How to complete this task » Among the records below, find the lines that hold the word "hours" and report how many there are, with no other words.

Records to process »
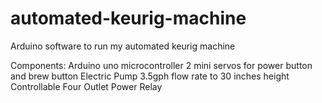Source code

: # automated-keurig-machine
Arduino software to run my automated keurig machine

Components:
Arduino uno microcontroller
2 mini servos for power button and brew button
Electric Pump 3.5gph flow rate to 30 inches height
Controllable Four Outlet Power Relay
 
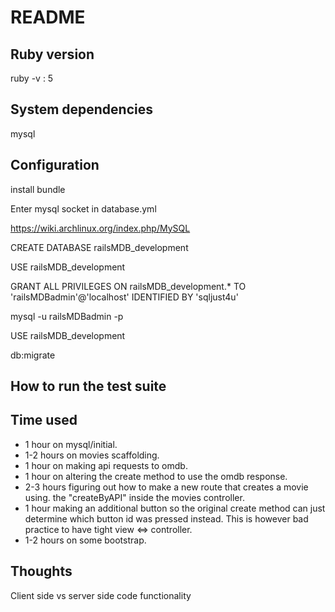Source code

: # README

## Ruby version
ruby -v : 5

## System dependencies
mysql

## Configuration

install bundle 

Enter mysql socket in database.yml

https://wiki.archlinux.org/index.php/MySQL

CREATE DATABASE railsMDB_development 

USE railsMDB_development 

GRANT ALL PRIVILEGES ON railsMDB_development.*
TO 'railsMDBadmin'@'localhost'
IDENTIFIED BY 'sqljust4u' 

mysql -u railsMDBadmin -p 

USE railsMDB_development 

db:migrate 

## How to run the test suite

## Time used

* 1 hour on mysql/initial.
* 1-2 hours on movies scaffolding.
* 1 hour on making api requests to omdb.
* 1 hour on altering the create method to use the omdb response.
* 2-3 hours figuring out how to make a new route that creates a movie using. the "createByAPI" inside the movies controller.
* 1 hour making an additional button so the original create method can just determine which button id was pressed instead. This is however bad practice to have tight view <=> controller.
* 1-2 hours on some bootstrap.


## Thoughts
Client side vs server side code functionality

Result for this task » 3